Items from a dataset:

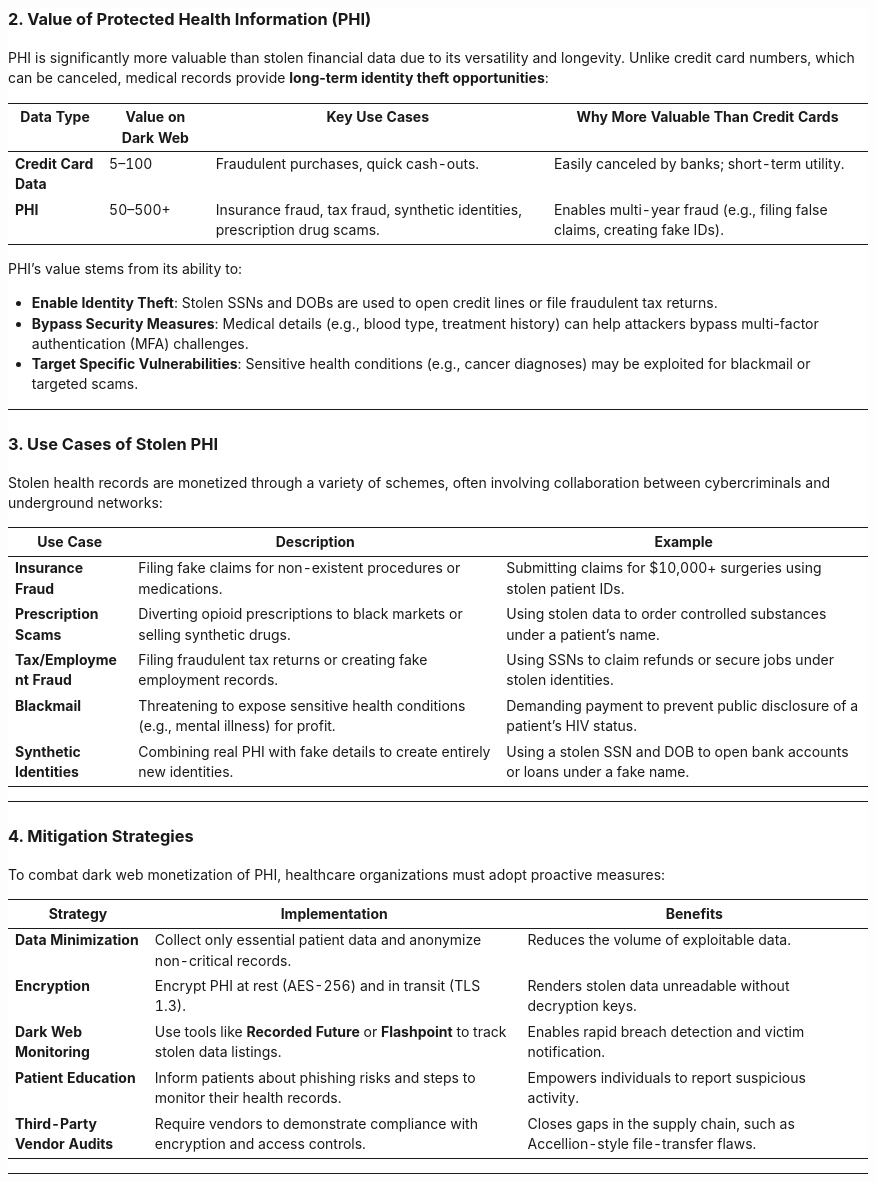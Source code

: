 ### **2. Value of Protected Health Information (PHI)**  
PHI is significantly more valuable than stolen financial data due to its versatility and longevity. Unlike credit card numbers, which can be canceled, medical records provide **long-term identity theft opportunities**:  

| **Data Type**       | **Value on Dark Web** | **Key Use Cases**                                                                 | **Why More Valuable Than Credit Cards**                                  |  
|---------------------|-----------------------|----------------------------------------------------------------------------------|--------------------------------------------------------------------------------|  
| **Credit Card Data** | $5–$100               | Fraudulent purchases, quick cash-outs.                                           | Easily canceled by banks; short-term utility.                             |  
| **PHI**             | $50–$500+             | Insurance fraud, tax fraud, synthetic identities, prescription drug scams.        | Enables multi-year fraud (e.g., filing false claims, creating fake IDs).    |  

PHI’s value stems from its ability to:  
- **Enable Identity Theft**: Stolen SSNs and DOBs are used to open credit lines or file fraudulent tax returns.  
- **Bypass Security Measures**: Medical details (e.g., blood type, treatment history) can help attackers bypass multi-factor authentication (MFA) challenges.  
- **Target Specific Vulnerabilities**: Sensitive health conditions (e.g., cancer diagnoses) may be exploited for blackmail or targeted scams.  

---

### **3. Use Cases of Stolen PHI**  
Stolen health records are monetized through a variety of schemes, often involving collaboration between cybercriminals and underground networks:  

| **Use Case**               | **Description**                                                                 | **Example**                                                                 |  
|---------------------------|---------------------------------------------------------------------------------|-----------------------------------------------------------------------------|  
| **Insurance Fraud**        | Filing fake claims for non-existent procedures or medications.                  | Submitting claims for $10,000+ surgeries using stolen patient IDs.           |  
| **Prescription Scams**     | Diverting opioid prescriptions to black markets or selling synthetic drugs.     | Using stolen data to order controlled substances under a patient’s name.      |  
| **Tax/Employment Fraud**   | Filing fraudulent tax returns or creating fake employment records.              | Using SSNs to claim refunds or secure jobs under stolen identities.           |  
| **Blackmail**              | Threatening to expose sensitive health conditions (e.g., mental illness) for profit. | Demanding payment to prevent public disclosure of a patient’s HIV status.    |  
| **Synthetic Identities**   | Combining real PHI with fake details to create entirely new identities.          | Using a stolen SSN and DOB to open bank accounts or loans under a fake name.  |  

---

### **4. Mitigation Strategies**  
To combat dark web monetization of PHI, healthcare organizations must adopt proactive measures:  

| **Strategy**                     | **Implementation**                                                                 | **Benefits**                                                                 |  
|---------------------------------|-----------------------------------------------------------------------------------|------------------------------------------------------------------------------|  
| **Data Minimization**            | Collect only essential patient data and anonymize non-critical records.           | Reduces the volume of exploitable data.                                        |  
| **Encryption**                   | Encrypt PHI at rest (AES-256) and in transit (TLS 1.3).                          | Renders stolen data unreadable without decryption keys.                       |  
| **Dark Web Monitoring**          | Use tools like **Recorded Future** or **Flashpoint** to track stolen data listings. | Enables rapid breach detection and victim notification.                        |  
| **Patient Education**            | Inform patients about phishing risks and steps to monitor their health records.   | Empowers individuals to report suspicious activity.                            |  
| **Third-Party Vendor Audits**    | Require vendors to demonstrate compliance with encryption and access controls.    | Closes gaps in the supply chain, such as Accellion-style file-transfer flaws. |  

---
--
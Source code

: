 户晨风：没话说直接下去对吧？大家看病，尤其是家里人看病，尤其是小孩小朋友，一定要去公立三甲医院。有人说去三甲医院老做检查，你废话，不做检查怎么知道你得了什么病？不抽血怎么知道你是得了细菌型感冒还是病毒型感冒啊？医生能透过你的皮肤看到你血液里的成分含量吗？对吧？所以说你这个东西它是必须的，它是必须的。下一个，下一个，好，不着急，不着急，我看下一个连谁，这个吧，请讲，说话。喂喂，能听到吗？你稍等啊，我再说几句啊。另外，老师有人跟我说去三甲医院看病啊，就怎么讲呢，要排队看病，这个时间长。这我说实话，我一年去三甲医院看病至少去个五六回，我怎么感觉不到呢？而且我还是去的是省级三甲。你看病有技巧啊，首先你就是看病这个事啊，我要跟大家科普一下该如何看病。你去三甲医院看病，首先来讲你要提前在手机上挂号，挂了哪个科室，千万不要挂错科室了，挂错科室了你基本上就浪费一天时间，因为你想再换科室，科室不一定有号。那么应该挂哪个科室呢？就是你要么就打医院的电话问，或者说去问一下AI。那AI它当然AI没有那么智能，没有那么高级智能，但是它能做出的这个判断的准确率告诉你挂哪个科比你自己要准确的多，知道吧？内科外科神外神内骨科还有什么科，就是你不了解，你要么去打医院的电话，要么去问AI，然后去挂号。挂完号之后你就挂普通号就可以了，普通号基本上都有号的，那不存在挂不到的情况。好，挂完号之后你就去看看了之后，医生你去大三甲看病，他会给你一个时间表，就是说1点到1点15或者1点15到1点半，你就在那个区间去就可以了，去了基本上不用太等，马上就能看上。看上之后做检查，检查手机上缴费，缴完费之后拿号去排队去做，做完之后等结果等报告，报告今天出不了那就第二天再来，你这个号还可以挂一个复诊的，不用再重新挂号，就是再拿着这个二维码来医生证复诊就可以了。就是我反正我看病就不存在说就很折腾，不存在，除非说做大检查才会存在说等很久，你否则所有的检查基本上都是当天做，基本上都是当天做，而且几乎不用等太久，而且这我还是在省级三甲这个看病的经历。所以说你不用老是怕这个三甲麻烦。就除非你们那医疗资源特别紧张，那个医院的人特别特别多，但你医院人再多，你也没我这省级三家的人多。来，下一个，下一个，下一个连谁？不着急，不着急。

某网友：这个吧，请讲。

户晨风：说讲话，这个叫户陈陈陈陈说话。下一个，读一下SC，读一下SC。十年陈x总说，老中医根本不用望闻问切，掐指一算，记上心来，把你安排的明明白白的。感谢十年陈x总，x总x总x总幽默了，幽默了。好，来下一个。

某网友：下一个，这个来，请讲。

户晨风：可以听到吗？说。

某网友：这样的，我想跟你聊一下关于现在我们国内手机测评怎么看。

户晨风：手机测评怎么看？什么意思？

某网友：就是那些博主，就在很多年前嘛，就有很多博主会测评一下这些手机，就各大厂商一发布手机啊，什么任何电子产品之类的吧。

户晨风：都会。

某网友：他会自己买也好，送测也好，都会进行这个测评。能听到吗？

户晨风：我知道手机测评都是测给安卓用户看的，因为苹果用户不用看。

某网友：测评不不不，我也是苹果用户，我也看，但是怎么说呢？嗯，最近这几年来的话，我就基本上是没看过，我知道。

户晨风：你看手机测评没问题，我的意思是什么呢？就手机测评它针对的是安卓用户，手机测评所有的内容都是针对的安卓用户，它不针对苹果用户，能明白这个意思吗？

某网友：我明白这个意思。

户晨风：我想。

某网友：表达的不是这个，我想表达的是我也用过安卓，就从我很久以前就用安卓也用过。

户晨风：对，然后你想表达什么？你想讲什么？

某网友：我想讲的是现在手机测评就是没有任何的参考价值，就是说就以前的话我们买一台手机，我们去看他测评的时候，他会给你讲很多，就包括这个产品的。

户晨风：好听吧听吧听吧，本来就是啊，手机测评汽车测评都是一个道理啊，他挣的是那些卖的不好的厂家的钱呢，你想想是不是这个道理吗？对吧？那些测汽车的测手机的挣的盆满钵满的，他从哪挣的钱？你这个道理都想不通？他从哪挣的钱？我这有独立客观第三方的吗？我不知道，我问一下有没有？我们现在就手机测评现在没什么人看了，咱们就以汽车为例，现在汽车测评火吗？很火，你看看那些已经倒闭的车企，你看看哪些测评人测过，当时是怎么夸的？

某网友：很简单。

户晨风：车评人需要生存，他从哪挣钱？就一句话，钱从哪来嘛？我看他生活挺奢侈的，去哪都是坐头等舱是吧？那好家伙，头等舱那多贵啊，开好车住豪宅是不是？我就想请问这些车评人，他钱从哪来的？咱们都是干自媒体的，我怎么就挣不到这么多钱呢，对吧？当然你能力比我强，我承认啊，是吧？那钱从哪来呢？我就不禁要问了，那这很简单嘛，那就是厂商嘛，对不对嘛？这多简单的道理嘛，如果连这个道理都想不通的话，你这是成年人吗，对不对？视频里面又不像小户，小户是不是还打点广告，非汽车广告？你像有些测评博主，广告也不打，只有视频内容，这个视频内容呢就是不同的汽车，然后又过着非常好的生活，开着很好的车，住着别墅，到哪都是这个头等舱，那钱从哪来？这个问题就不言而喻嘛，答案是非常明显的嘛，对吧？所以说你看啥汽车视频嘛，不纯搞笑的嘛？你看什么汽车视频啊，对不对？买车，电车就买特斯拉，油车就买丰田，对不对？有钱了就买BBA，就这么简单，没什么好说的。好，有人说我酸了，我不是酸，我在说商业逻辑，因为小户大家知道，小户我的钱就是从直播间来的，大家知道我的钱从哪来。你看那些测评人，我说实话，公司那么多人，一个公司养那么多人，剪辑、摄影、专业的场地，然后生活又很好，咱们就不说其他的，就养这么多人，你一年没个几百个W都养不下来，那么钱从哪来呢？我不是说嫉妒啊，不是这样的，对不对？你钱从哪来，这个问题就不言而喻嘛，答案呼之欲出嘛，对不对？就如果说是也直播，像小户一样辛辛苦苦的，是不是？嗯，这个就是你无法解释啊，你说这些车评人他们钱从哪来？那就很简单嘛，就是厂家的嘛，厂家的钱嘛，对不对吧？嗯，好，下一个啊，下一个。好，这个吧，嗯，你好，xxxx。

» **REQUIREMENT**: What is the number of lines in the data that contain "conditions"? Write that number and nothing else.

» **COMPLETED TASK**: 2